● **What the task requires**
The entries below hold a line with "本番用SASSファイルのコンパイル" and a line with "本番用ファイルの書き出し". Return those lines and all that lie between them, exactly and only.

● **Supplied entries**

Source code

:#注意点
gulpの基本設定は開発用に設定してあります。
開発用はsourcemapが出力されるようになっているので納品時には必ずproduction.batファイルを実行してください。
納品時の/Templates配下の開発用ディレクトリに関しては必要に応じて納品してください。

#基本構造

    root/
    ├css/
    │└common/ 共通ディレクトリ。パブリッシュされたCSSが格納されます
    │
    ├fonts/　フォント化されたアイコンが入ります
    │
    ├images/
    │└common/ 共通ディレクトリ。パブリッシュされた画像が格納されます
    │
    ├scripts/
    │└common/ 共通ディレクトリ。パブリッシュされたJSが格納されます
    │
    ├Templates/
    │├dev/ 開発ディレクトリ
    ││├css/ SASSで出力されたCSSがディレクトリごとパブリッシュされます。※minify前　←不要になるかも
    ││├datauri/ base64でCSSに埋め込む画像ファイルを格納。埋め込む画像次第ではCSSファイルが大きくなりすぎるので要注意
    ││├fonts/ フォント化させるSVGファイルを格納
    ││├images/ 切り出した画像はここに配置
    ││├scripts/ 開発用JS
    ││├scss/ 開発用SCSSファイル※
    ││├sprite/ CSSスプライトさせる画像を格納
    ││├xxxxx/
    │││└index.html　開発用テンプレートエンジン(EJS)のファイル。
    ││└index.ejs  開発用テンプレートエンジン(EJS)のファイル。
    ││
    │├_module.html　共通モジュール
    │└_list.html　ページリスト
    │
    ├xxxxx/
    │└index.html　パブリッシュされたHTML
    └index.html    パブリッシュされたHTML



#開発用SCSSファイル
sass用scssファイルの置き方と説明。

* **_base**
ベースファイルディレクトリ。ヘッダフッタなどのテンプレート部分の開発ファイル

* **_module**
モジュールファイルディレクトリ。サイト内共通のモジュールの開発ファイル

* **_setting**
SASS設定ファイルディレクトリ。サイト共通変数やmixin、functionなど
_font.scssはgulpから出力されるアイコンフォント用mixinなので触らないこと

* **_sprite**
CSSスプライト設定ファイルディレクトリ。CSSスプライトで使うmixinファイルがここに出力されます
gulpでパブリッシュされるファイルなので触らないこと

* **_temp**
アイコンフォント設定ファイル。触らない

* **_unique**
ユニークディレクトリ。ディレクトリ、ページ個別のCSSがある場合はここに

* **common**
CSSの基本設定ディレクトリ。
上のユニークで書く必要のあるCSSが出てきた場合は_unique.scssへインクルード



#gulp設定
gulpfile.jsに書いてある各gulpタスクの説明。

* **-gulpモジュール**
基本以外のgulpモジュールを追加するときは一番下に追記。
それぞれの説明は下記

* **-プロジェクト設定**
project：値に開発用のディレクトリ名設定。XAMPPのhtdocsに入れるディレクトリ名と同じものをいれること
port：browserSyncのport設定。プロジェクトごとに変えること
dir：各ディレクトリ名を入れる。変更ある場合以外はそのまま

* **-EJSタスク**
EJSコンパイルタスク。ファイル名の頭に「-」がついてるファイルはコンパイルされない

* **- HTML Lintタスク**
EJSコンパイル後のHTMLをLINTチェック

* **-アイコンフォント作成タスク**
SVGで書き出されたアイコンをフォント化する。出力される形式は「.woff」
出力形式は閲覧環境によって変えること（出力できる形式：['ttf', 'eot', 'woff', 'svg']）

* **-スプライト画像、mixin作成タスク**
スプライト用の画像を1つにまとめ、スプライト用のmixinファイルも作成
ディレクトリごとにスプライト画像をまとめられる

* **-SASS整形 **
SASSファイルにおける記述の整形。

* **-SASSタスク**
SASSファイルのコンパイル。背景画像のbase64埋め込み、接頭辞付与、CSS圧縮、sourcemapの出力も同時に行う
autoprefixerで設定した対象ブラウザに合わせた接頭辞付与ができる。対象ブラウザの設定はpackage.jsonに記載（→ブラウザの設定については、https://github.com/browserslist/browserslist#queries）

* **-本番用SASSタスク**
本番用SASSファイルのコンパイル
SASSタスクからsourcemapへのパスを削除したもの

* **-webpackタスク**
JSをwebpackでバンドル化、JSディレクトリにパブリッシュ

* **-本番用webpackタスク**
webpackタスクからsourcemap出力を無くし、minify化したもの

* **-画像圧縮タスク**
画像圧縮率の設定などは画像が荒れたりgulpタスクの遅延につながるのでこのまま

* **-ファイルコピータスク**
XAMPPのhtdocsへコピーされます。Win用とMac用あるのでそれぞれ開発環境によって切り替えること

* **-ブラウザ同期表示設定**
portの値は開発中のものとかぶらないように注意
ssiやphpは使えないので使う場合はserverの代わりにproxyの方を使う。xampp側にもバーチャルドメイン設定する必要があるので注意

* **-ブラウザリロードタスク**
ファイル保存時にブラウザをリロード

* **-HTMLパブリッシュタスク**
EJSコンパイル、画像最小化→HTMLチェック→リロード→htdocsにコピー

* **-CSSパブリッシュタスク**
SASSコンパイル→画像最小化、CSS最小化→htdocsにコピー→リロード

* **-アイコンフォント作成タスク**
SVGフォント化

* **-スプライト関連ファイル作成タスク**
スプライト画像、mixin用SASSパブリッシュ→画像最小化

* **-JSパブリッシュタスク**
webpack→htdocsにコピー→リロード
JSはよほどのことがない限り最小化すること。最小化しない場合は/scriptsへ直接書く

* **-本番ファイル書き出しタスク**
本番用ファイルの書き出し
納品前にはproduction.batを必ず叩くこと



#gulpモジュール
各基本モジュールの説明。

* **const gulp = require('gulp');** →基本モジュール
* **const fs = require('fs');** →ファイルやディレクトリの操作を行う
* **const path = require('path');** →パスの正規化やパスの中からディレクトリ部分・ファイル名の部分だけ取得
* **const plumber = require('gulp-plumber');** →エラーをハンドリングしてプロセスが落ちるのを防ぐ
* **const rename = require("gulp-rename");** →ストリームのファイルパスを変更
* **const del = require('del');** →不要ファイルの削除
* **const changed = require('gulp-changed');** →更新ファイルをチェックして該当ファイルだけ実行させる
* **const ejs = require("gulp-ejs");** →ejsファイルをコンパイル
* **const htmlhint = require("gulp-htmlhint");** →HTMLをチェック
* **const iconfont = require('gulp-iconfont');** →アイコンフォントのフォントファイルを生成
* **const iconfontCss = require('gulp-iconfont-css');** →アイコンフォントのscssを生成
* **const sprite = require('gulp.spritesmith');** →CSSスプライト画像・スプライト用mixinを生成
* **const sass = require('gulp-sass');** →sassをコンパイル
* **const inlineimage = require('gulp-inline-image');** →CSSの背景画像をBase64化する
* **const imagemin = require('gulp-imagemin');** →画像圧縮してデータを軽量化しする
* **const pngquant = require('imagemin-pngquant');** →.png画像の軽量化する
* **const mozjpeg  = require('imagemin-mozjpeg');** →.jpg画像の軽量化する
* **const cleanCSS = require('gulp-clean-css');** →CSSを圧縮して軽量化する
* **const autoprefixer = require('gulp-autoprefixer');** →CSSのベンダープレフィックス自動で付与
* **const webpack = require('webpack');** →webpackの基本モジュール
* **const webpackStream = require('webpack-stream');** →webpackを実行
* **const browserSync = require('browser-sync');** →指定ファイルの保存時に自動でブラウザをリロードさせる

● **Reply**
本番用SASSファイルのコンパイル
SASSタスクからsourcemapへのパスを削除したもの

* **-webpackタスク**
JSをwebpackでバンドル化、JSディレクトリにパブリッシュ

* **-本番用webpackタスク**
webpackタスクからsourcemap出力を無くし、minify化したもの

* **-画像圧縮タスク**
画像圧縮率の設定などは画像が荒れたりgulpタスクの遅延につながるのでこのまま

* **-ファイルコピータスク**
XAMPPのhtdocsへコピーされます。Win用とMac用あるのでそれぞれ開発環境によって切り替えること

* **-ブラウザ同期表示設定**
portの値は開発中のものとかぶらないように注意
ssiやphpは使えないので使う場合はserverの代わりにproxyの方を使う。xampp側にもバーチャルドメイン設定する必要があるので注意

* **-ブラウザリロードタスク**
ファイル保存時にブラウザをリロード

* **-HTMLパブリッシュタスク**
EJSコンパイル、画像最小化→HTMLチェック→リロード→htdocsにコピー

* **-CSSパブリッシュタスク**
SASSコンパイル→画像最小化、CSS最小化→htdocsにコピー→リロード

* **-アイコンフォント作成タスク**
SVGフォント化

* **-スプライト関連ファイル作成タスク**
スプライト画像、mixin用SASSパブリッシュ→画像最小化

* **-JSパブリッシュタスク**
webpack→htdocsにコピー→リロード
JSはよほどのことがない限り最小化すること。最小化しない場合は/scriptsへ直接書く

* **-本番ファイル書き出しタスク**
本番用ファイルの書き出し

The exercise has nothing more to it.